Думаю, что если бы у меня в руках оказался такой дневник, то мне было бы страшно открывать его. Отложил бы его до того момента в своей жизни, когда понял бы, что готов заглянуть в него. То, что делает герой «Фундаментальных вещей», все-таки не очень хорошая затея. Ему следует смириться с фактом, что его сын, когда достигнет подросткового возраста, будет в буквальном смысле нуждаться в том, чтобы ненавидеть отца и мать (для становления своего собственного характера, своей личности, отличной от родительской). Это почти священная миссия, очень тяжелая для любых родителей: они должны быть готовы к отроческой нелюбви со стороны своих детей и понимать, что именно эта нелюбовь их детям очень поможет.

К. М.

А как можно защитить детей от жестокости окружающего мира?

Т. С.

Не говорить правду или как минимум говорить не всю правду — это и есть способ защитить детей. Детям правда рассказывается в виде метафор, каких-то сильных и запоминающихся образов. Например, ребенку не объясняют во «взрослой» манере, кто такой педофил, но рассказывают сказки, пусть даже с жестоким концом и отвратительными персонажами.

К. М.

Возможна ли абсолютная честность, например, между взрослым и ребенком? Старшим поколением и младшим?

Т. С.

Лично я до беспамятства любил литературу именно потому, что находил в ней ту искренность, на которую не были способны взрослые, окружавшие меня в моем отрочестве. В 14 лет (в том возрасте, которого так боялся герой «Фундаментальных вещей») я был влюблен в романистов и поэтов, потому что они рассказывали мне ту правду о жизни, которую, как оказалось, не могли сказать мои родители, учителя, наставники. У них не хватало смелости сделать это. И я имею в виду не только скабрезные вещи или все то негативное, что можно рассказать о человеческой натуре, но и возвышенные порывы, идеалы, чувство красоты.
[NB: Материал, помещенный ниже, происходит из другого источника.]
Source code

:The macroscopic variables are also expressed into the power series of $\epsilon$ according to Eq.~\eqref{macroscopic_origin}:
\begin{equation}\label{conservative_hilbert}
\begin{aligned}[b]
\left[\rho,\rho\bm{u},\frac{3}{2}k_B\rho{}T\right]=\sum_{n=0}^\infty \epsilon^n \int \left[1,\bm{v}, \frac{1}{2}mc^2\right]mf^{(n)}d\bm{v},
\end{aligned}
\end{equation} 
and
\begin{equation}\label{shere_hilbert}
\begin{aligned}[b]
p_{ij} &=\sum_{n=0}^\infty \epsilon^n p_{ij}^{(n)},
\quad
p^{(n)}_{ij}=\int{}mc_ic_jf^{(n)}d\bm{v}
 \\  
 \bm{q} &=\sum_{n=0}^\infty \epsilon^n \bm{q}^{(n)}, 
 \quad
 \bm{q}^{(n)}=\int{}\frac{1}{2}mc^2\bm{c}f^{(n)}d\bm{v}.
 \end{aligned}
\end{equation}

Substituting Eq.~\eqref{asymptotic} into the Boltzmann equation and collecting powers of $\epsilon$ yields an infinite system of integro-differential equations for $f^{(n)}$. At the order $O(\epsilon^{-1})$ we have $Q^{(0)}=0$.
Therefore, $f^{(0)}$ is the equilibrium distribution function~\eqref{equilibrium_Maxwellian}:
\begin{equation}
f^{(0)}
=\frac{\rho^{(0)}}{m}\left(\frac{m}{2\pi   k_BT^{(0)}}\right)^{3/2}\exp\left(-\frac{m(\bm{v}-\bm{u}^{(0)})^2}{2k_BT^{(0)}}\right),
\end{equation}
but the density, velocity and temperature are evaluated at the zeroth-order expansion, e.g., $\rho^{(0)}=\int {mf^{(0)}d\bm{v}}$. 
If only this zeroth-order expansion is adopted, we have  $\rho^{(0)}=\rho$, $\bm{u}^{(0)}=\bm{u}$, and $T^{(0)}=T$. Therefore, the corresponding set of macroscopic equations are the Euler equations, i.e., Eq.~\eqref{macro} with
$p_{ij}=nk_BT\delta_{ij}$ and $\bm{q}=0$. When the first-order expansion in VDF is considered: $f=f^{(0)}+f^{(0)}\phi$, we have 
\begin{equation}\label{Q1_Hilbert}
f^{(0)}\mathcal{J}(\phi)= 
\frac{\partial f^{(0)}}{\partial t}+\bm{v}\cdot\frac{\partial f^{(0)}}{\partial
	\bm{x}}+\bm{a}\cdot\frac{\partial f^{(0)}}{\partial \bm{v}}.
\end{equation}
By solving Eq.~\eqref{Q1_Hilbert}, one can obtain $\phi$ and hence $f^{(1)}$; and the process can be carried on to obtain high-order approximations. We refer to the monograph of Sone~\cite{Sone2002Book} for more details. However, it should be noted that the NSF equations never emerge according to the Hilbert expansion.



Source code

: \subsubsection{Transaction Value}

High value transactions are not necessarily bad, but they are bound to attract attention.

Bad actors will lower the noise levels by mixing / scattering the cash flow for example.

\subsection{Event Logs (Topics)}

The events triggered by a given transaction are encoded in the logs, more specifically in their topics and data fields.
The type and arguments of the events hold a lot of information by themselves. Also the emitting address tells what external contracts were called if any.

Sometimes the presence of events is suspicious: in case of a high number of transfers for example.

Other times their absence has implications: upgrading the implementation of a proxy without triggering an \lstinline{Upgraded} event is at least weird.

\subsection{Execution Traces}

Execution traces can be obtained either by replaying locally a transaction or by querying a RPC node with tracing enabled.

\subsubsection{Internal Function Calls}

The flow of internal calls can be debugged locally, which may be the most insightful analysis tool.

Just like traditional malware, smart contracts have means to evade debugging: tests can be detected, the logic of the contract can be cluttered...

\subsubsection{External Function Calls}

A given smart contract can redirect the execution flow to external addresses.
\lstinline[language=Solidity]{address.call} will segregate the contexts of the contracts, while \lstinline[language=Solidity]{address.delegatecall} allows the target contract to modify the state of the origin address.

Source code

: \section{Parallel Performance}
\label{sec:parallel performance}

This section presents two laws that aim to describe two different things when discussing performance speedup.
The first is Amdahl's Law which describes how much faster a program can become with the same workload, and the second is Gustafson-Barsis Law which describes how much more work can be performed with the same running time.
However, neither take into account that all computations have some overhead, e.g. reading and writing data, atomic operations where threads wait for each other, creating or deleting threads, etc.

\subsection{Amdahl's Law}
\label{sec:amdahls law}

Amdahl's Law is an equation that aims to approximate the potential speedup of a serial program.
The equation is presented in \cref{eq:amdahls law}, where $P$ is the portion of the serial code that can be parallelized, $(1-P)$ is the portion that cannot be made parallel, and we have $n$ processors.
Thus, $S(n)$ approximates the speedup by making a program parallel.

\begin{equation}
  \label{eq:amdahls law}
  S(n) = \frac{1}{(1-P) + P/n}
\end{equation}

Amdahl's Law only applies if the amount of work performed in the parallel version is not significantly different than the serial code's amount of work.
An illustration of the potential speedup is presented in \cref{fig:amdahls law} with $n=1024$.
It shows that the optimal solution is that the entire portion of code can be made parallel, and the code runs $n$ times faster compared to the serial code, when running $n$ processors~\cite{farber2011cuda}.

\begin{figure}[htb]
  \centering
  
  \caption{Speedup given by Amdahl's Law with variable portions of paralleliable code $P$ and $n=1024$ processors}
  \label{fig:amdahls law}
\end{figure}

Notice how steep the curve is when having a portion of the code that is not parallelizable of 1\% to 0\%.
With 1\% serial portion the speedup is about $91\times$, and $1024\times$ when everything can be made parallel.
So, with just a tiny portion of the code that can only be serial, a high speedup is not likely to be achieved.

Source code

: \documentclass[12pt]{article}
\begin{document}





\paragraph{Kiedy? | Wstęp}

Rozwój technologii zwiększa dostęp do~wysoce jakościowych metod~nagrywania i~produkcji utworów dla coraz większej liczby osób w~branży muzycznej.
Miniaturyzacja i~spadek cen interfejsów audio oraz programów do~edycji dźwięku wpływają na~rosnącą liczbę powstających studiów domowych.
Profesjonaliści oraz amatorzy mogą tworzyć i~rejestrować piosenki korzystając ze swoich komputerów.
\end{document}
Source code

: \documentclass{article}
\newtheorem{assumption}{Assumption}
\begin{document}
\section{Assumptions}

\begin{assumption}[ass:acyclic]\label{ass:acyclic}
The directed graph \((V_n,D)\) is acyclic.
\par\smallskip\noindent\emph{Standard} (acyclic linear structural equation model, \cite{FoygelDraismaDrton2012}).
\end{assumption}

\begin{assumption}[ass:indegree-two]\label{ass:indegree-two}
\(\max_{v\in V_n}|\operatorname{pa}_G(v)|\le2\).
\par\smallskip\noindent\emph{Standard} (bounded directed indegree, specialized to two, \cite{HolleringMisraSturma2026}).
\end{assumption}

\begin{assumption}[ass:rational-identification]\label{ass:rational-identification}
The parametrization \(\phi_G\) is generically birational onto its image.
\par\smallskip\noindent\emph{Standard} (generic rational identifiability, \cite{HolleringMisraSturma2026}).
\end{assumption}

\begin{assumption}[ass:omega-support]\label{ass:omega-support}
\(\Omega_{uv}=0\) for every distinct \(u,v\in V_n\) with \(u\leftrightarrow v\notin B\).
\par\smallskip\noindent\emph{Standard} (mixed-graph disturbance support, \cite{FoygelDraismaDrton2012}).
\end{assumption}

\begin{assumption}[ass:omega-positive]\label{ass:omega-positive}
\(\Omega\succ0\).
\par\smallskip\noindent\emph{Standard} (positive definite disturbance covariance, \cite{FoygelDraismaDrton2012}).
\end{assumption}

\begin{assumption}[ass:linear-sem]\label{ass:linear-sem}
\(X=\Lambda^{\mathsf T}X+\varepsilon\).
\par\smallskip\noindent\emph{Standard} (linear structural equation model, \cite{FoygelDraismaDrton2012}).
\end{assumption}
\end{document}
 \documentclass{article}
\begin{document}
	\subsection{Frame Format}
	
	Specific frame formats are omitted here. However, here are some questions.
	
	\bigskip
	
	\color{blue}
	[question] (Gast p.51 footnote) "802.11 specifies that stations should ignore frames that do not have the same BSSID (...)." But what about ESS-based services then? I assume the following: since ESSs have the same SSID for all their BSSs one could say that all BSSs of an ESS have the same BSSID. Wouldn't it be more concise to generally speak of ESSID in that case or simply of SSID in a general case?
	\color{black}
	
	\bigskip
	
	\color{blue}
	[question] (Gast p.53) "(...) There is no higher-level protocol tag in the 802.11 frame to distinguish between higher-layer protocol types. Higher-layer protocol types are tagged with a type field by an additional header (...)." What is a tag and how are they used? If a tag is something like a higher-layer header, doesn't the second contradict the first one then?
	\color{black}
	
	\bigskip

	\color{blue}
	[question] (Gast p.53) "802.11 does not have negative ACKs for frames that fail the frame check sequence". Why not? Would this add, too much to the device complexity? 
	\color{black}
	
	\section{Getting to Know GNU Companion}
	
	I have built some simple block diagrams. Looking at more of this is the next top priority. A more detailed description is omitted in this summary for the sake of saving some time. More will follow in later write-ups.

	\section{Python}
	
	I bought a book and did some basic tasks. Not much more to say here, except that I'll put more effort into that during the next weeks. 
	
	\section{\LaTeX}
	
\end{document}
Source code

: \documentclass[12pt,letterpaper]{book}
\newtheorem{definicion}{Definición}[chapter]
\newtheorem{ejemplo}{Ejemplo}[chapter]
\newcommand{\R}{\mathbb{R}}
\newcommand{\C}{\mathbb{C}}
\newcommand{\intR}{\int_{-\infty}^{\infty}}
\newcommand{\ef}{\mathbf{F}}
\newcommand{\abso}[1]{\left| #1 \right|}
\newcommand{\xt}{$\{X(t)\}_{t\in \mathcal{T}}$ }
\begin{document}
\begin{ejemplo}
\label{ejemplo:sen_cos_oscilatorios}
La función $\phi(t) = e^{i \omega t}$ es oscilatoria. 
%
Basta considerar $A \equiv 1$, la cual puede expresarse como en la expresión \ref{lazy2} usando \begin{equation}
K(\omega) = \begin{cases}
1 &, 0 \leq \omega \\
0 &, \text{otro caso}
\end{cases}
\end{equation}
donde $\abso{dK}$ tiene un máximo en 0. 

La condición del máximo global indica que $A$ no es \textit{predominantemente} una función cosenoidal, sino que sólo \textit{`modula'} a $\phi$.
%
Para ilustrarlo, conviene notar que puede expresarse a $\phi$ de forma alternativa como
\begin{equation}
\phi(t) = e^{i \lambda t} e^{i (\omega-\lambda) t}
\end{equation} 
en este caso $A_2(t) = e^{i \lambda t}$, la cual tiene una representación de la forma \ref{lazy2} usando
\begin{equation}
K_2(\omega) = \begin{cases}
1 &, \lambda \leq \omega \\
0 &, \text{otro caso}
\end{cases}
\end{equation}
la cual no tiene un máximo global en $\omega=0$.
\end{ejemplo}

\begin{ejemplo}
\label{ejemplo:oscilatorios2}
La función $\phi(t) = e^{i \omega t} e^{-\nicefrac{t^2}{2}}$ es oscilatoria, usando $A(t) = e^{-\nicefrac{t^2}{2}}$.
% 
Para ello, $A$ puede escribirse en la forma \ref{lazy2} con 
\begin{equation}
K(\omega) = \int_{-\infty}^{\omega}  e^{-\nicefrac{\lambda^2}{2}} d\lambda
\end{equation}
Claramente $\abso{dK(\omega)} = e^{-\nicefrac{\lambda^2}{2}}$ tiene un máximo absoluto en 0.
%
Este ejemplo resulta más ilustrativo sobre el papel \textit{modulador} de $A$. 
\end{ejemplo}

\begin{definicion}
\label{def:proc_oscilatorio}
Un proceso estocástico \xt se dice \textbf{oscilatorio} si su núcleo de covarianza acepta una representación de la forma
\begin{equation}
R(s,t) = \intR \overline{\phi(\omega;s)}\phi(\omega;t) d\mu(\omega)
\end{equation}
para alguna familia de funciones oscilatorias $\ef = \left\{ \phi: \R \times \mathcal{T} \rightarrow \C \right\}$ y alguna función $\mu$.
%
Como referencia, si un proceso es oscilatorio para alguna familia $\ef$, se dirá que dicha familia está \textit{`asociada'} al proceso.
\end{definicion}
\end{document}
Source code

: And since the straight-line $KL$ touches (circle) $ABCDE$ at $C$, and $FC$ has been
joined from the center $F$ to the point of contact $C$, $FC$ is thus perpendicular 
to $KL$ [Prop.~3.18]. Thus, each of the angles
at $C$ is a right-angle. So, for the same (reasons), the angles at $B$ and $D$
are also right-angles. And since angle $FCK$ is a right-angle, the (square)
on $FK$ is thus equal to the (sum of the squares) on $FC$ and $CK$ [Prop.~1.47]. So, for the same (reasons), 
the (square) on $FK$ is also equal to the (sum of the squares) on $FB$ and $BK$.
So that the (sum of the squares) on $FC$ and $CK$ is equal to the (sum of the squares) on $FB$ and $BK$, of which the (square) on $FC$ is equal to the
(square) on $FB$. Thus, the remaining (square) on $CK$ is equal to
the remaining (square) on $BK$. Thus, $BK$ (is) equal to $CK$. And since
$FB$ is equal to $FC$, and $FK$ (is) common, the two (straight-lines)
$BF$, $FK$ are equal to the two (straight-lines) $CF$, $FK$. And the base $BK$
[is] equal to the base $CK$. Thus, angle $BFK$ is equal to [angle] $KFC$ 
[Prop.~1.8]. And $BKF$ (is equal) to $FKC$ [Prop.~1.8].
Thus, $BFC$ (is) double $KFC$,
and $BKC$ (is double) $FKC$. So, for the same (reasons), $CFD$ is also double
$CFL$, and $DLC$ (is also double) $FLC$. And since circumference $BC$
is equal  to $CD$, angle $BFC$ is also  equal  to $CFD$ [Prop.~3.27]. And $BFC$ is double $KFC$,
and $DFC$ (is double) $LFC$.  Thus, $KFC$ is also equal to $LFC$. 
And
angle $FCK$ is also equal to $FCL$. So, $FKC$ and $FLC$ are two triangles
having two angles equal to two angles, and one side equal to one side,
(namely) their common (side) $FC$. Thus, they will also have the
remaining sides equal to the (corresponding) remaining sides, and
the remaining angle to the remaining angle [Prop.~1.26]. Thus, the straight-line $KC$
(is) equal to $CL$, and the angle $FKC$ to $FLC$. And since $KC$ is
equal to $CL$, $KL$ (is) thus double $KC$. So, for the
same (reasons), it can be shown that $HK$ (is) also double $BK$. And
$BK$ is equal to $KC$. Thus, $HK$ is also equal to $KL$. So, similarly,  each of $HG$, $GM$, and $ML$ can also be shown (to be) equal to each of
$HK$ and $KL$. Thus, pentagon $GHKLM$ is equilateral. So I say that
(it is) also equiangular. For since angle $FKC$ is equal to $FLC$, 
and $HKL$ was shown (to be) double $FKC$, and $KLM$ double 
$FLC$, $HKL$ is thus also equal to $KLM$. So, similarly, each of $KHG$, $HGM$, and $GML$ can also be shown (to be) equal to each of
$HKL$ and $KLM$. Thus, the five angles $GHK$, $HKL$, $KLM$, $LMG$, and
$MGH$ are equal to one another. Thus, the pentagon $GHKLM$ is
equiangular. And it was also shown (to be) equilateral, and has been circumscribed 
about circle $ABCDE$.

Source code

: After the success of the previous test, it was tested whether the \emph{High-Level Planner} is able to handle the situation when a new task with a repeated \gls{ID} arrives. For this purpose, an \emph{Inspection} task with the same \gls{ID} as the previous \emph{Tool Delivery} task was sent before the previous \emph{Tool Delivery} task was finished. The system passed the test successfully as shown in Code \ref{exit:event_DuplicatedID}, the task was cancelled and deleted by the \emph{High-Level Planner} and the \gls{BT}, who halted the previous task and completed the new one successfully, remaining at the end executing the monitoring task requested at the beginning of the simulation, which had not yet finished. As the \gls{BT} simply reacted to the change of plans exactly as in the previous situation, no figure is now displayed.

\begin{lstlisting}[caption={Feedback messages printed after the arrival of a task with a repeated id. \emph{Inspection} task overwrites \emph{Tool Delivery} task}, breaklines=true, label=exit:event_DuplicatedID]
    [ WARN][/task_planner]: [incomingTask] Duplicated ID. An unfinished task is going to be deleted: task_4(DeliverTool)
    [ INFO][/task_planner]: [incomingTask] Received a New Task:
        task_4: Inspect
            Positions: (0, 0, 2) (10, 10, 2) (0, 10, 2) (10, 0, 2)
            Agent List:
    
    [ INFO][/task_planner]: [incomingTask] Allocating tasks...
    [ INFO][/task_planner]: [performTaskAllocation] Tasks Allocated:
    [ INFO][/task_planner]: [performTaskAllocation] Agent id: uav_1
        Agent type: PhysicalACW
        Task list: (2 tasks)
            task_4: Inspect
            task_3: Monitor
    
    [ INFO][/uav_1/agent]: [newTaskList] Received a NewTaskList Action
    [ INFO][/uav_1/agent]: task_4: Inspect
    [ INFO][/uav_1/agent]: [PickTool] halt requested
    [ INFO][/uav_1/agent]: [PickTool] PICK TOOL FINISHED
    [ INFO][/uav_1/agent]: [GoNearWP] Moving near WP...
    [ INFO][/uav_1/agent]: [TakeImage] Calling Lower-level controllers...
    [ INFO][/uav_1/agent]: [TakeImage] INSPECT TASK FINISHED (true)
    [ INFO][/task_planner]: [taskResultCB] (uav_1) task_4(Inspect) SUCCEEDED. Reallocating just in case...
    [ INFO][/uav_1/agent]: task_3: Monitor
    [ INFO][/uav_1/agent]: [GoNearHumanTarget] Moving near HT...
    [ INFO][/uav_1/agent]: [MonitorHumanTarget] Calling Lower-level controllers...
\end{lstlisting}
Нужно иметь много храбрости, чтобы описать зависть, скупость, ревность, власть, вероломство, эгоизм, но и столько же смелости, чтобы донести до детей сполна и без стеснений о том, что такое потрясение, эйфория, милосердие, отчаяние, эстетическое воодушевление или метафизический трепет.

К. М.

В вашей книге о Венеции один из самых запоминающихся символов — четвертая колонна, которую невозможно обойти, не соскользнув с маленького бортика… Этакий символ безнадежности. Не является ли эта четвертая колонна самой «фундаментальной вещью» в жизни? Символом самой жизни с ее явной безнадежностью и вечной надеждой?

Т. С.

Честно? Я затрудняюсь ответить, но очень рад, что вы подумали об этом так.